The renowned children’s book author continues to inspire millions of youth with his timeless writings—including foster students! Dr. Seuss’s first book, And to Think I Saw It on Mulberry Street, was rejected by 27 publishers, which teaches a great lesson to try, try again!

Did you know books like Green Eggs and Ham, Horton Hatches the Egg and What Was I Scared Of? all have encouraging messages about life, embracing diversity, overcoming challenges and trying new things? For decades these books and many more have helped spread positive messages throughout the foster care community— our students also love them!

So, to honor this special day, FC2S would like to share a snippet from one of Dr.

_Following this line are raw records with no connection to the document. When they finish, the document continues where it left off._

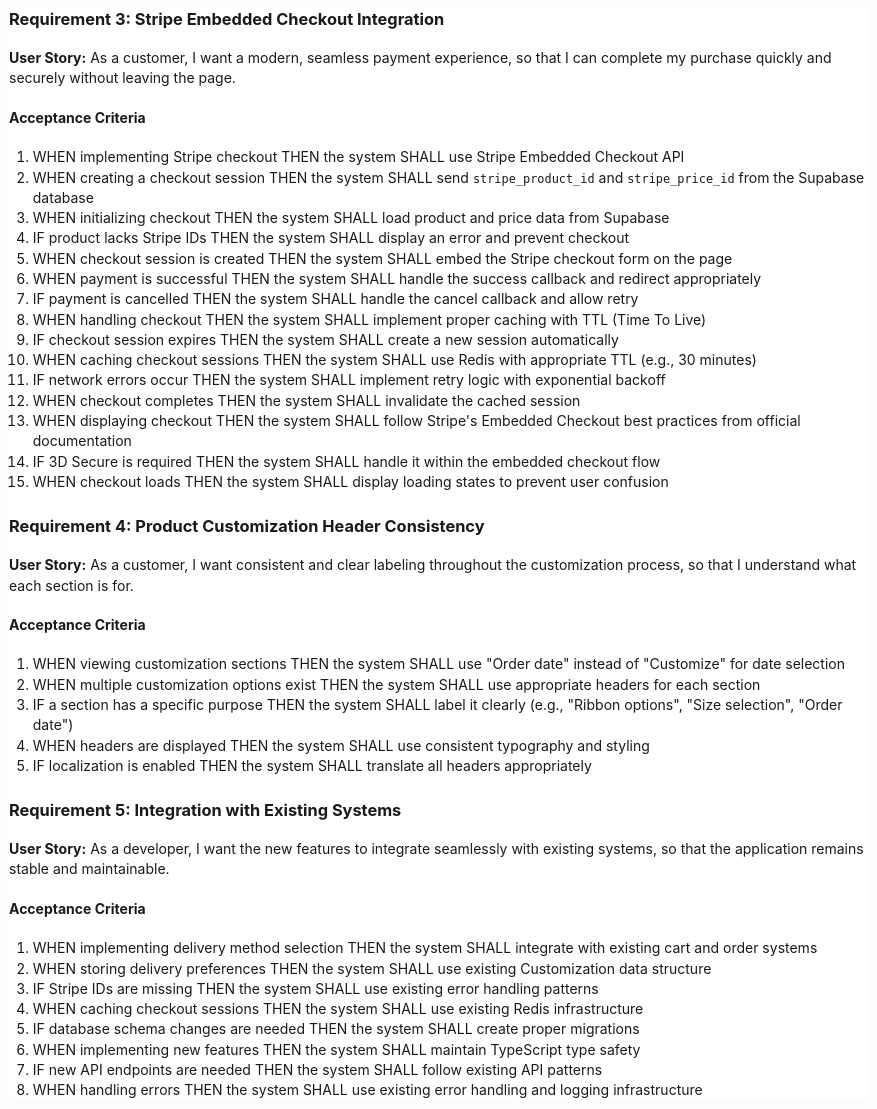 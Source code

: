 ### Requirement 3: Stripe Embedded Checkout Integration

**User Story:** As a customer, I want a modern, seamless payment experience, so that I can complete my purchase quickly and securely without leaving the page.

#### Acceptance Criteria

1. WHEN implementing Stripe checkout THEN the system SHALL use Stripe Embedded Checkout API
2. WHEN creating a checkout session THEN the system SHALL send `stripe_product_id` and `stripe_price_id` from the Supabase database
3. WHEN initializing checkout THEN the system SHALL load product and price data from Supabase
4. IF product lacks Stripe IDs THEN the system SHALL display an error and prevent checkout
5. WHEN checkout session is created THEN the system SHALL embed the Stripe checkout form on the page
6. WHEN payment is successful THEN the system SHALL handle the success callback and redirect appropriately
7. IF payment is cancelled THEN the system SHALL handle the cancel callback and allow retry
8. WHEN handling checkout THEN the system SHALL implement proper caching with TTL (Time To Live)
9. IF checkout session expires THEN the system SHALL create a new session automatically
10. WHEN caching checkout sessions THEN the system SHALL use Redis with appropriate TTL (e.g., 30 minutes)
11. IF network errors occur THEN the system SHALL implement retry logic with exponential backoff
12. WHEN checkout completes THEN the system SHALL invalidate the cached session
13. WHEN displaying checkout THEN the system SHALL follow Stripe's Embedded Checkout best practices from official documentation
14. IF 3D Secure is required THEN the system SHALL handle it within the embedded checkout flow
15. WHEN checkout loads THEN the system SHALL display loading states to prevent user confusion

### Requirement 4: Product Customization Header Consistency

**User Story:** As a customer, I want consistent and clear labeling throughout the customization process, so that I understand what each section is for.

#### Acceptance Criteria

1. WHEN viewing customization sections THEN the system SHALL use "Order date" instead of "Customize" for date selection
2. WHEN multiple customization options exist THEN the system SHALL use appropriate headers for each section
3. IF a section has a specific purpose THEN the system SHALL label it clearly (e.g., "Ribbon options", "Size selection", "Order date")
4. WHEN headers are displayed THEN the system SHALL use consistent typography and styling
5. IF localization is enabled THEN the system SHALL translate all headers appropriately

### Requirement 5: Integration with Existing Systems

**User Story:** As a developer, I want the new features to integrate seamlessly with existing systems, so that the application remains stable and maintainable.

#### Acceptance Criteria

1. WHEN implementing delivery method selection THEN the system SHALL integrate with existing cart and order systems
2. WHEN storing delivery preferences THEN the system SHALL use existing Customization data structure
3. IF Stripe IDs are missing THEN the system SHALL use existing error handling patterns
4. WHEN caching checkout sessions THEN the system SHALL use existing Redis infrastructure
5. IF database schema changes are needed THEN the system SHALL create proper migrations
6. WHEN implementing new features THEN the system SHALL maintain TypeScript type safety
7. IF new API endpoints are needed THEN the system SHALL follow existing API patterns
8. WHEN handling errors THEN the system SHALL use existing error handling and logging infrastructure
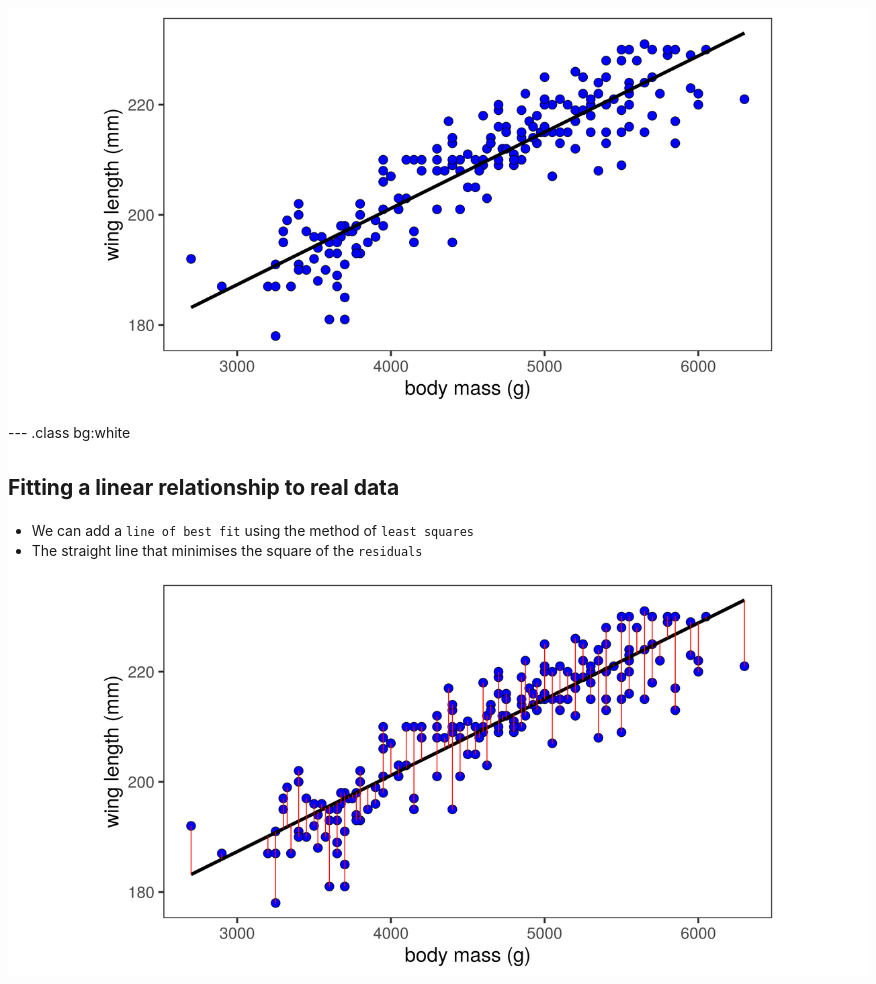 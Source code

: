 <img src="assets/fig/unnamed-chunk-8-1.png" title="plot of chunk unnamed-chunk-8" alt="plot of chunk unnamed-chunk-8" width="80%" style="display: block; margin: auto;" />

--- .class bg:white

## Fitting a linear relationship to real data

- We can add a `line of best fit` using the method of `least squares`
- The straight line that minimises the square of the `residuals`

<img src="assets/fig/unnamed-chunk-9-1.png" title="plot of chunk unnamed-chunk-9" alt="plot of chunk unnamed-chunk-9" width="80%" style="display: block; margin: auto;" />
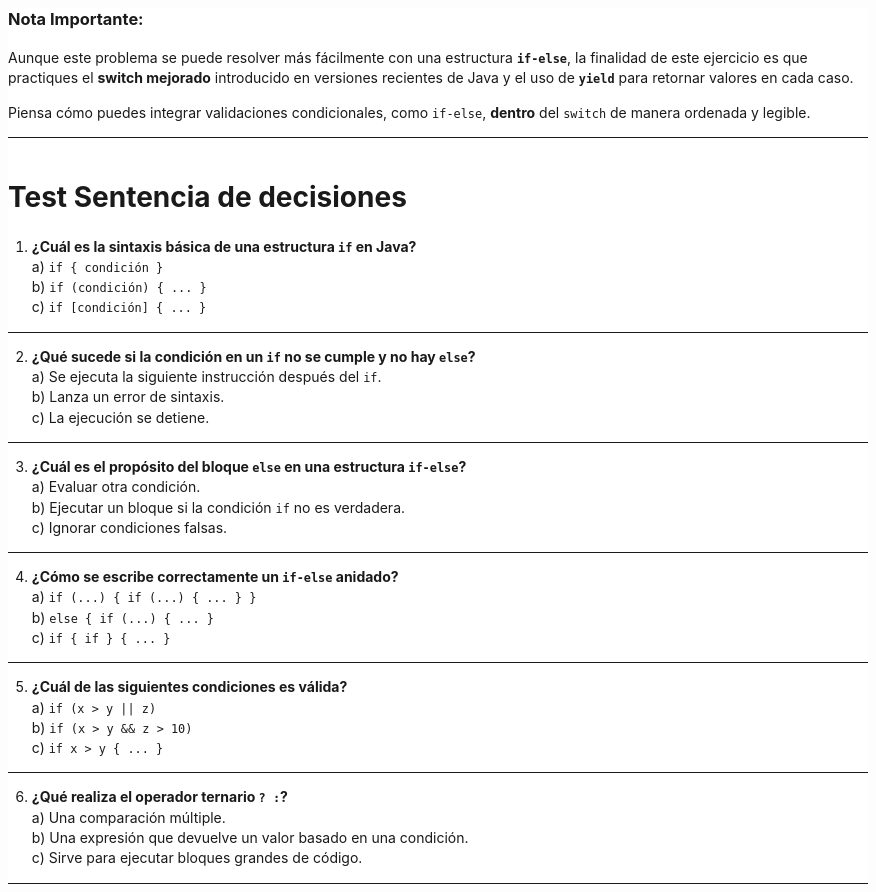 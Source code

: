 ### **Nota Importante:**

Aunque este problema se puede resolver más fácilmente con una estructura
**`if-else`**, la finalidad de este ejercicio es que practiques el **switch
mejorado** introducido en versiones recientes de Java y el uso de **`yield`**
para retornar valores en cada caso.

Piensa cómo puedes integrar validaciones condicionales, como `if-else`,
**dentro** del `switch` de manera ordenada y legible.

---

# **Test Sentencia de decisiones**

1. **¿Cuál es la sintaxis básica de una estructura `if` en Java?**  
   a) `if { condición }`  
   b) `if (condición) { ... }`  
   c) `if [condición] { ... }`

---

2. **¿Qué sucede si la condición en un `if` no se cumple y no hay `else`?**  
   a) Se ejecuta la siguiente instrucción después del `if`.  
   b) Lanza un error de sintaxis.  
   c) La ejecución se detiene.

---

3. **¿Cuál es el propósito del bloque `else` en una estructura `if-else`?**  
   a) Evaluar otra condición.  
   b) Ejecutar un bloque si la condición `if` no es verdadera.  
   c) Ignorar condiciones falsas.

---

4. **¿Cómo se escribe correctamente un `if-else` anidado?**  
   a) `if (...) { if (...) { ... } }`  
   b) `else { if (...) { ... }`  
   c) `if { if } { ... }`

---

5. **¿Cuál de las siguientes condiciones es válida?**  
   a) `if (x > y || z)`  
   b) `if (x > y && z > 10)`  
   c) `if x > y { ... }`

---

6. **¿Qué realiza el operador ternario `? :`?**  
   a) Una comparación múltiple.  
   b) Una expresión que devuelve un valor basado en una condición.  
   c) Sirve para ejecutar bloques grandes de código.

---
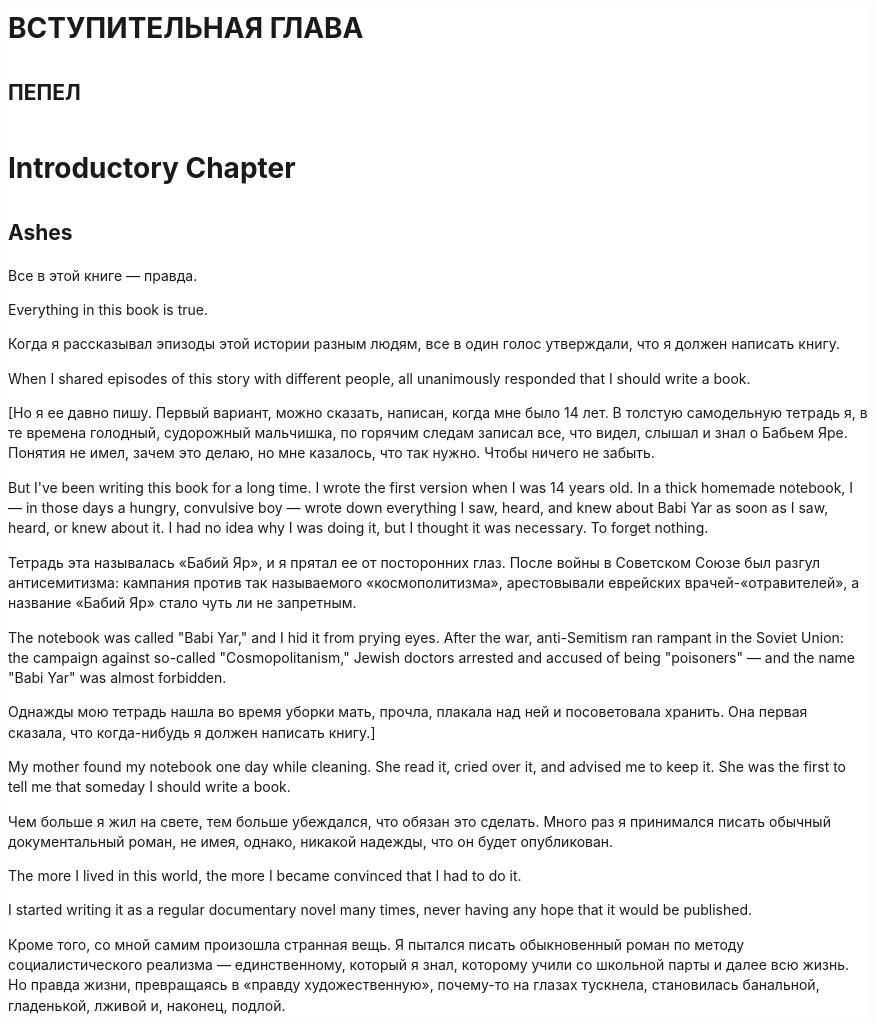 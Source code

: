 
# ВСТУПИТЕЛЬНАЯ ГЛАВА
## ПЕПЕЛ

# Introductory Chapter
## Ashes

Все в этой книге — правда.

Everything in this book is true.

Когда я рассказывал эпизоды этой истории раз­ным людям, все в один голос утверждали, что я должен написать книгу.

When I shared episodes of this story with different people, all unanimously responded that I should write a book.

[Но я ее давно пишу. Первый вариант, можно ска­зать, написан, когда мне было 14 лет. В толстую са­модельную тетрадь я, в те времена голодный, су­дорожный мальчишка, по горячим следам записал все, что видел, слышал и знал о Бабьем Яре. Поня­тия не имел, зачем это делаю, но мне казалось, что так нужно. Чтобы ничего не забыть.

But I've been writing this book for a long time. I wrote the first version when I was 14 years old. In a thick homemade notebook, I &mdash; in those days a hungry, convulsive boy &mdash; wrote down everything I saw, heard, and knew about Babi Yar as soon as I saw, heard, or knew about it. I had no idea why I was doing it, but I thought it was necessary. To forget nothing.

Тетрадь эта называлась «Бабий Яр», и я прятал ее от посторонних глаз. После войны в Советском Союзе был разгул антисемитизма: кампания против так называемого «космополитизма», арестовывали еврейских врачей-«отравителей», а название «Бабий Яр» стало чуть ли не запретным.

The notebook was called "Babi Yar," and I hid it from prying eyes. After the war, anti-Semitism ran rampant in the Soviet Union: the campaign against so-called "Cosmopolitanism," Jewish doctors arrested and accused of being "poisoners" &mdash; and the name "Babi Yar" was almost forbidden.

Однажды мою тетрадь нашла во время уборки мать, прочла, плакала над ней и посоветовала хра­нить. Она первая сказала, что когда-нибудь я дол­жен написать книгу.]

My mother found my notebook one day while cleaning. She read it, cried over it, and advised me to keep it. She was the first to tell me that someday I should write a book.

Чем больше я жил на свете, тем больше убеж­дался, что обязан это сделать.
Много раз я принимался писать обычный доку­ментальный роман, не имея, однако, никакой наде­жды, что он будет опубликован.

The more I lived in this world, the more I became convinced that I had to do it.

I started writing it as a regular documentary novel many times, never having any hope that it would be published.

Кроме того, со мной самим произошла странная вещь. Я пытался писать обыкновенный роман по методу социалистического реализма — единствен­ному, который я знал, которому учили со школьной парты и далее всю жизнь. Но правда жизни, пре­вращаясь в «правду художественную», почему-то на глазах тускнела, становилась банальной, гладень­кой, лживой и, наконец, подлой.
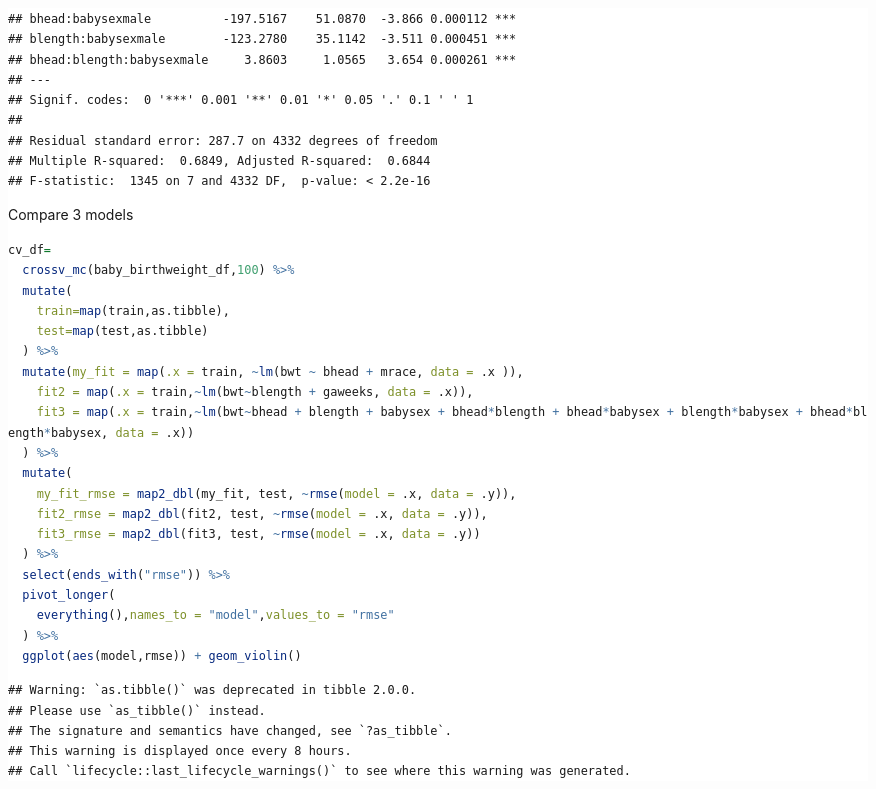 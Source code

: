     ## bhead:babysexmale          -197.5167    51.0870  -3.866 0.000112 ***
    ## blength:babysexmale        -123.2780    35.1142  -3.511 0.000451 ***
    ## bhead:blength:babysexmale     3.8603     1.0565   3.654 0.000261 ***
    ## ---
    ## Signif. codes:  0 '***' 0.001 '**' 0.01 '*' 0.05 '.' 0.1 ' ' 1
    ## 
    ## Residual standard error: 287.7 on 4332 degrees of freedom
    ## Multiple R-squared:  0.6849, Adjusted R-squared:  0.6844 
    ## F-statistic:  1345 on 7 and 4332 DF,  p-value: < 2.2e-16

Compare 3 models

``` r
cv_df=
  crossv_mc(baby_birthweight_df,100) %>% 
  mutate(
    train=map(train,as.tibble),
    test=map(test,as.tibble)
  ) %>% 
  mutate(my_fit = map(.x = train, ~lm(bwt ~ bhead + mrace, data = .x )),
    fit2 = map(.x = train,~lm(bwt~blength + gaweeks, data = .x)),
    fit3 = map(.x = train,~lm(bwt~bhead + blength + babysex + bhead*blength + bhead*babysex + blength*babysex + bhead*blength*babysex, data = .x))
  ) %>% 
  mutate(
    my_fit_rmse = map2_dbl(my_fit, test, ~rmse(model = .x, data = .y)),
    fit2_rmse = map2_dbl(fit2, test, ~rmse(model = .x, data = .y)),
    fit3_rmse = map2_dbl(fit3, test, ~rmse(model = .x, data = .y))
  ) %>%
  select(ends_with("rmse")) %>% 
  pivot_longer(
    everything(),names_to = "model",values_to = "rmse"
  ) %>% 
  ggplot(aes(model,rmse)) + geom_violin()
```

    ## Warning: `as.tibble()` was deprecated in tibble 2.0.0.
    ## Please use `as_tibble()` instead.
    ## The signature and semantics have changed, see `?as_tibble`.
    ## This warning is displayed once every 8 hours.
    ## Call `lifecycle::last_lifecycle_warnings()` to see where this warning was generated.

Seuss’s most encouraging books, Oh, The Places You’ll Go!

“Congratulations!
Today is your day.
You’re off to Great Places!
You’re off and away!”

“You have brains in your head.
You have feet in your shoes.
You can steer yourself any direction you choose.
You’re on your own. And you know what you know. And YOU are the guy who’ll decide where to go.” thsuese

“So be sure when you step, Step with care and great tact. And remember that life’s A Great Balancing Act.
And will you succeed? Yes! You will, indeed! (98 and ¾ percent guaranteed)
Kid, you’ll move mountains.”

“You’re off to Great Places!
Today is your day!
Your mountain is waiting,
So… get on your way!”

Happy birthday Dr. Seuss and thank you for helping inspire so many foster students to “move mountains.”